Global insured losses from disasters were $54 billion in 2016, up from $38 billion in the previous year.
The losses in 2016 – both economic and insured – were the highest since 2012 and reversed the downtrend of the last four years. This was due to a high number of sizable disaster events, including earthquakes, storms, floods and wildfires in 2016, across all regions.
Some events struck areas with high insurance penetration, which accounted for the 42% increase in insured losses. That also means that many people in those areas were better equipped to recover from the shock of a disaster, for example with prompt settlement of their insurance claims.

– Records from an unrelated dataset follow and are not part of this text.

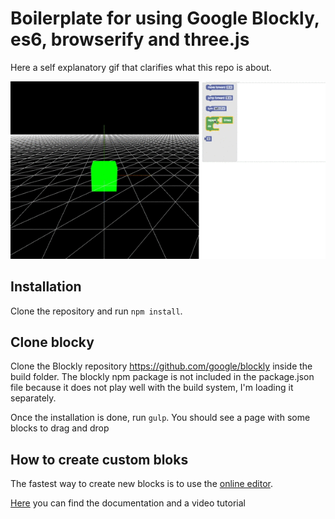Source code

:# Boilerplate for using Google Blockly, es6, browserify and three.js

Here a self explanatory gif that clarifies what this repo is about.

![example](ex.gif)

## Installation
Clone the repository and run `npm install`.

## Clone blocky
Clone the Blockly repository https://github.com/google/blockly inside the build folder. The blockly npm package is not included in the package.json file because it does not play well with the build system, I'm loading it separately.

Once the installation is done, run `gulp`. You should see a page with some blocks to drag and drop

## How to create custom bloks
The fastest way to create new blocks is to use the [online editor](https://blockly-demo.appspot.com/static/demos/blockfactory/index.html).

[Here](https://developers.google.com/blockly/guides/create-custom-blocks/blockly-developer-tools) you can find the documentation and a video tutorial
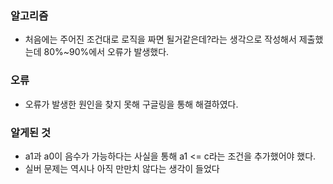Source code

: ### 알고리즘
 - 처음에는 주어진 조건대로 로직을 짜면 될거같은데?라는 생각으로 작성해서 제출했는데 80%~90%에서 오류가 발생했다.

### 오류
 - 오류가 발생한 원인을 찾지 못해 구글링을 통해 해결하였다.

### 알게된 것
 - a1과 a0이 음수가 가능하다는 사실을 통해 a1 <= c라는 조건을 추가했어야 했다.
 - 실버 문제는 역시나 아직 만만치 않다는 생각이 들었다
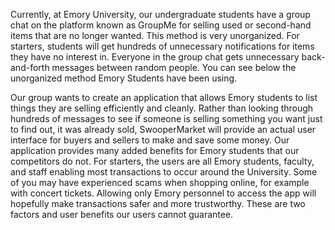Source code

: Currently, at Emory University, our undergraduate students have a group chat on the platform known as GroupMe for selling used or second-hand
items that are no longer wanted. This method is very unorganized. For starters, students will get hundreds of unnecessary notifications
for items they have no interest in. Everyone in the group chat gets unnecessary back-and-forth messages between random people. 
You can see below the unorganized method Emory Students have been using.



Our group wants to create an application that allows Emory students to list things they are selling efficiently and cleanly. 
Rather than looking through hundreds of messages to see if someone is selling something you want just to find out, it was already sold, 
SwooperMarket will provide an actual user interface for buyers and sellers to make and save some money. Our application provides many added benefits for Emory students that our competitors do not.
For starters, the users are all Emory students, faculty, and staff enabling most transactions to occur around the University.
Some of you may have experienced scams when shopping online, for example with concert tickets. Allowing only Emory personnel to access 
the app will hopefully make transactions safer and more trustworthy. These are two factors and user benefits our users cannot guarantee.
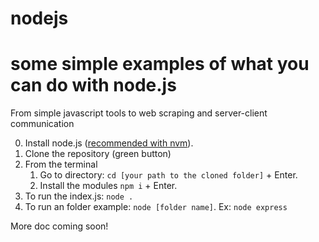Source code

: # nodejs

# some simple examples of what you can do with node.js
From simple javascript tools to web scraping and server-client communication

0. Install node.js ([recommended with nvm](https://stackoverflow.com/questions/11177954/how-do-i-completely-uninstall-node-js-and-reinstall-from-beginning-mac-os-x)).
1. Clone the repository (green button)
2. From the terminal
    1. Go to directory: `cd [your path to the cloned folder]` + Enter.
    2. Install the modules `npm i` + Enter.
3. To run the index.js: `node .`
4. To run an folder example: `node [folder name]`. Ex: `node express`

More doc coming soon!
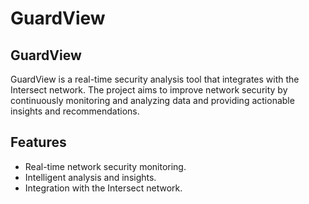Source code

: # GuardView

## GuardView

GuardView is a real-time security analysis tool that integrates with the Intersect network. The project aims to improve network security by continuously monitoring and analyzing data and providing actionable insights and recommendations.

## Features

- Real-time network security monitoring.
- Intelligent analysis and insights.
- Integration with the Intersect network.
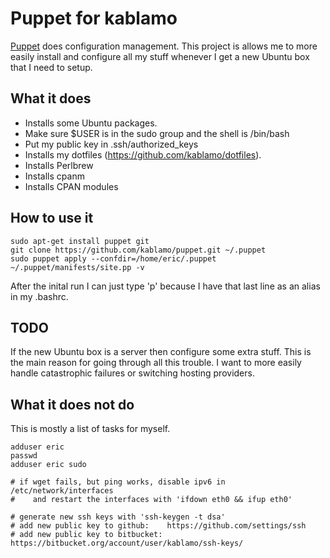 Puppet for kablamo
==================

[Puppet](http://docs.puppetlabs.com) does configuration management.  This
project is allows me to more easily install and configure all my stuff whenever
I get a new Ubuntu box that I need to setup.

What it does
------------

 - Installs some Ubuntu packages.
 - Make sure $USER is in the sudo group and the shell is /bin/bash
 - Put my public key in .ssh/authorized_keys
 - Installs my dotfiles (https://github.com/kablamo/dotfiles).
 - Installs Perlbrew
 - Installs cpanm
 - Installs CPAN modules

How to use it
-------------

    sudo apt-get install puppet git
    git clone https://github.com/kablamo/puppet.git ~/.puppet
    sudo puppet apply --confdir=/home/eric/.puppet ~/.puppet/manifests/site.pp -v

After the inital run I can just type 'p' because I have that last line as an
alias in my .bashrc.

TODO
----

If the new Ubuntu box is a server then configure some extra stuff.  This is the
main reason for going through all this trouble.  I want to more easily handle
catastrophic failures or switching hosting providers.

What it does not do
-------------------

This is mostly a list of tasks for myself.  

    adduser eric
    passwd
    adduser eric sudo

    # if wget fails, but ping works, disable ipv6 in /etc/network/interfaces 
    #    and restart the interfaces with 'ifdown eth0 && ifup eth0'

    # generate new ssh keys with 'ssh-keygen -t dsa'
    # add new public key to github:    https://github.com/settings/ssh
    # add new public key to bitbucket: https://bitbucket.org/account/user/kablamo/ssh-keys/

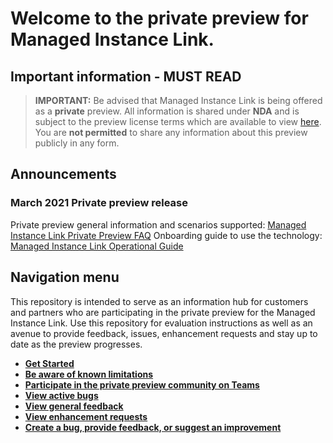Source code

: 
# Welcome to the private preview for Managed Instance Link.

## Important information - MUST READ

> **IMPORTANT:** Be advised that Managed Instance Link is being offered as a **private** preview. All information is shared under **NDA** and is subject to the preview license terms which are available to view [here](https://aka.ms/mipg-preview-terms). You are **not permitted** to share any information about this preview publicly in any form.
> 

## Announcements

### March 2021 Private preview release

Private preview general information and scenarios supported: [Managed Instance Link Private Preview FAQ](https://aka.ms/mi-link-private-preview)
Onboarding guide to use the technology: [Managed Instance Link Operational Guide](https://aka.ms/mi-link-operational-guide)

## Navigation menu

This repository is intended to serve as an information hub for customers and partners who are participating in the private preview for the Managed Instance Link. Use this repository for evaluation instructions as well as an avenue to provide feedback, issues, enhancement requests and stay up to date as the preview progresses.

- [**Get Started**](#get-started)
- [**Be aware of known limitations**](#known-limitations)
- [**Participate in the private preview community on Teams**](#questions)
- [**View active bugs**](https://github.com/microsoft/Hybrid-link-for-Azure-SQL-Managed-Instance/issues)
- [**View general feedback**](https://github.com/microsoft/Hybrid-link-for-Azure-SQL-Managed-Instance/labels/feedback)
- [**View enhancement requests**](https://github.com/microsoft/Hybrid-link-for-Azure-SQL-Managed-Instance/labels/enhancement)
- [**Create a bug, provide feedback, or suggest an improvement**](https://github.com/microsoft/Hybrid-link-for-Azure-SQL-Managed-Instance/issues/new)




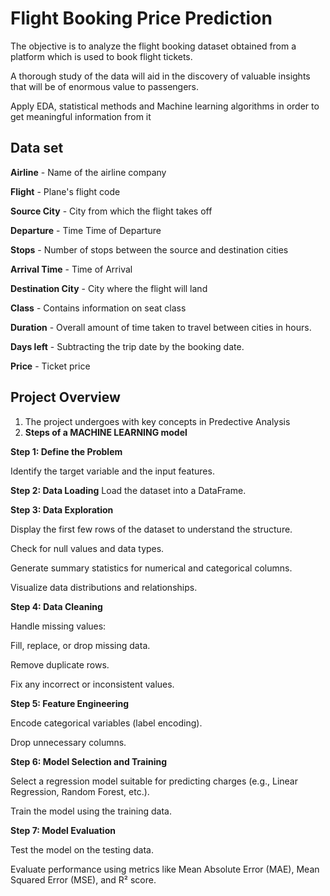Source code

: 
# Flight Booking Price Prediction

The objective is to analyze the flight
booking dataset obtained from a
platform which is used to book flight
tickets. 

A thorough study of the data
will aid in the discovery of valuable
insights that will be of enormous
value to passengers.

 Apply EDA,
statistical methods and Machine
learning algorithms in order to get
meaningful information from it


## Data set

**Airline** - Name of the airline company

**Flight** - Plane's flight code

**Source City** - City from which the flight takes off

**Departure** - Time Time of Departure

**Stops** - Number of stops between the source and destination cities

**Arrival Time** - Time of Arrival

**Destination City** - City where the flight will land

**Class** - Contains information on seat class

**Duration** - Overall amount of time taken to travel between cities 
in hours.

**Days left** - Subtracting the trip date by the booking date.

**Price** - Ticket price
## Project Overview

1. The project undergoes with key concepts in Predective Analysis
2. **Steps of a MACHINE LEARNING model**

**Step 1: Define the Problem**

Identify the target variable and the input features.

**Step 2: Data Loading**
Load the dataset into a DataFrame.

**Step 3: Data Exploration**

Display the first few rows of the dataset to understand the structure.

Check for null values and data types.

Generate summary statistics for numerical and categorical columns.

Visualize data distributions and relationships.

**Step 4: Data Cleaning**

Handle missing values:

Fill, replace, or drop missing data.

Remove duplicate rows.

Fix any incorrect or inconsistent values.

**Step 5: Feature Engineering**

Encode categorical variables (label encoding).

Drop unnecessary columns.

**Step 6: Model Selection and Training**

Select a regression model suitable for predicting charges (e.g., Linear Regression, Random Forest, etc.).

Train the model using the training data.

**Step 7: Model Evaluation**

Test the model on the testing data.

Evaluate performance using metrics like Mean Absolute Error (MAE), Mean Squared Error (MSE), and R² score.
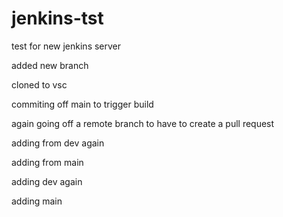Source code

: # jenkins-tst

test for new jenkins server

added new branch

cloned to vsc

commiting off main to trigger build

again going off a remote branch to have to create a pull request

adding from dev again

adding from main

adding dev again

adding main
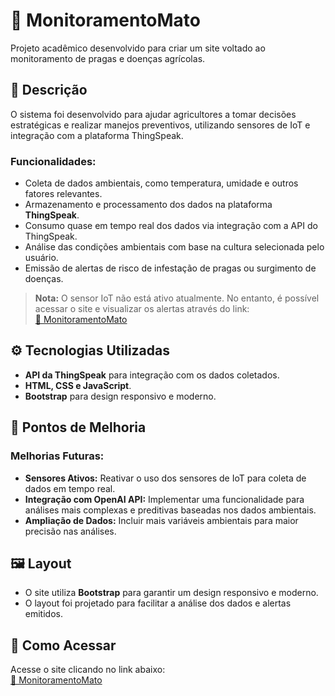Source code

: # 🌱 MonitoramentoMato

Projeto acadêmico desenvolvido para criar um site voltado ao monitoramento de pragas e doenças agrícolas.

## 📝 Descrição
O sistema foi desenvolvido para ajudar agricultores a tomar decisões estratégicas e realizar manejos preventivos, utilizando sensores de IoT e integração com a plataforma ThingSpeak.

### Funcionalidades:
- Coleta de dados ambientais, como temperatura, umidade e outros fatores relevantes.
- Armazenamento e processamento dos dados na plataforma **ThingSpeak**.
- Consumo quase em tempo real dos dados via integração com a API do ThingSpeak.
- Análise das condições ambientais com base na cultura selecionada pelo usuário.
- Emissão de alertas de risco de infestação de pragas ou surgimento de doenças.

> **Nota:** O sensor IoT não está ativo atualmente. No entanto, é possível acessar o site e visualizar os alertas através do link:  
> [🔗 MonitoramentoMato](https://viniciusmendonca12.github.io/MonitoramentoMato/)

## ⚙️ Tecnologias Utilizadas
- **API da ThingSpeak** para integração com os dados coletados.
- **HTML, CSS e JavaScript**.
- **Bootstrap** para design responsivo e moderno.

## 📖 Pontos de Melhoria
### Melhorias Futuras:
- **Sensores Ativos:** Reativar o uso dos sensores de IoT para coleta de dados em tempo real.
- **Integração com OpenAI API:** Implementar uma funcionalidade para análises mais complexas e preditivas baseadas nos dados ambientais.
- **Ampliação de Dados:** Incluir mais variáveis ambientais para maior precisão nas análises.

## 🖼️ Layout
- O site utiliza **Bootstrap** para garantir um design responsivo e moderno.
- O layout foi projetado para facilitar a análise dos dados e alertas emitidos.

## 🚀 Como Acessar
Acesse o site clicando no link abaixo:  
[🔗 MonitoramentoMato](https://viniciusmendonca12.github.io/MonitoramentoMato/)



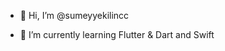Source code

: - 👋 Hi, I’m @sumeyyekilincc

- 🌱 I’m currently learning Flutter & Dart and Swift


<!---
sumeyyekilincc/sumeyyekilincc is a ✨ special ✨ repository because its `README.md` (this file) appears on your GitHub profile.
You can click the Preview link to take a look at your changes.
--->
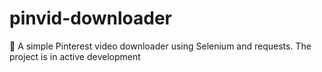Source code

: # pinvid-downloader
📌 A simple Pinterest video downloader using Selenium and requests. The project is in active development
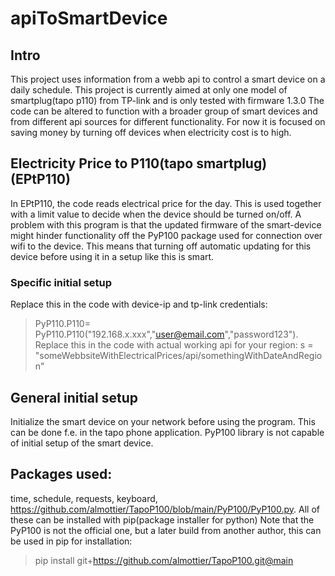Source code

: # apiToSmartDevice
## Intro
This project uses information from a webb api to control a smart device on a daily schedule.
This project is currently aimed at only one model of smartplug(tapo p110) from TP-link and is only tested with firmware 1.3.0
The code can be altered to function with a broader group of smart devices and from different api sources for different functionality.
For now it is focused on saving money by turning off devices when electricity cost is to high.

## Electricity Price to P110(tapo smartplug) (EPtP110)
In EPtP110, the code reads electrical price for the day. 
This is used together with a limit value to decide when the device should be turned on/off.
A problem with this program is that the updated firmware of the smart-device might hinder functionality off the PyP100 package used for connection over wifi to the device. This means that turning off automatic updating for this device before using it in a setup like this is smart.
### Specific initial setup
Replace this in the code with device-ip and tp-link credentials: 
> PyP110.P110= PyP110.P110("192.168.x.xxx","user@email.com","password123"). 
Replace this in the code with actual working api for your region:
>  s =  "someWebbsiteWithElectricalPrices/api/somethingWithDateAndRegion"

## General initial setup
Initialize the smart device on your network before using the program. This can be done f.e. in the tapo phone application. PyP100 library is not capable of initial setup of the smart device.

## Packages used:
time, schedule, requests, keyboard, https://github.com/almottier/TapoP100/blob/main/PyP100/PyP100.py.
All of these can be installed with pip(package installer for python)
Note that the PyP100 is not the official one, but a later build from another author, this can be used in pip for installation:
> pip install git+https://github.com/almottier/TapoP100.git@main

Globally there were 327 disaster events in 2016, of which 191 were natural catastrophes and 136 were man-made. In total, the disasters resulted in economic losses of $175 billion, almost double the level in 2015.
As in the previous four years, Asia was worst hit in terms of the number of disaster events (128) and resulting economic losses (approximately $60 billion).
The earthquake on Kyushu Island, Japan in April inflicted the heaviest economic losses, estimated to be between $25 billion and $30 billion.
There were also many severe precipitation events in 2016, which in turn triggered major flooding over large areas.
In China, there was extensive flooding along the Yangtze River basin in July. The economic losses were estimated to be $22 billion, making it the costliest Yangtze River flood event since 1998. Here, however, with low insurance penetration, the insured losses were just $0.4 billion.
Worldwide, around 11 000 people lost their lives or went missing in disasters in 2016, down from more than 26 000 in 2015.
“In 2016, both economic and insured losses were close to their 10-year averages. Insured losses made up about 30% of total losses, with some areas faring much better because of higher insurance penetration,” says Kurt Karl, Chief Economist of Swiss Re.
The shortfall in insurance relative to total economic losses from all disaster events – the protection gap – was $121 billion in 2016. Insurance coverage is not universal. For example, while a high-level of insurance penetration in New Zealand meant that households and business were well equipped to recover from the damage caused by the quake that struck the South Island in October 2016, in Japan’s Kyushu Island only around 20% of the economic losses from the earthquake in April were covered by insurance.
And in Ecuador, the quake on the same day in April caused estimated economic losses of USD 4 billion, but insured losses of just $0.5 billion.
“In many parts of the world, insurance can play a much bigger role in helping households and communities recover from the losses and shock that disasters can inflict”, Karl continues.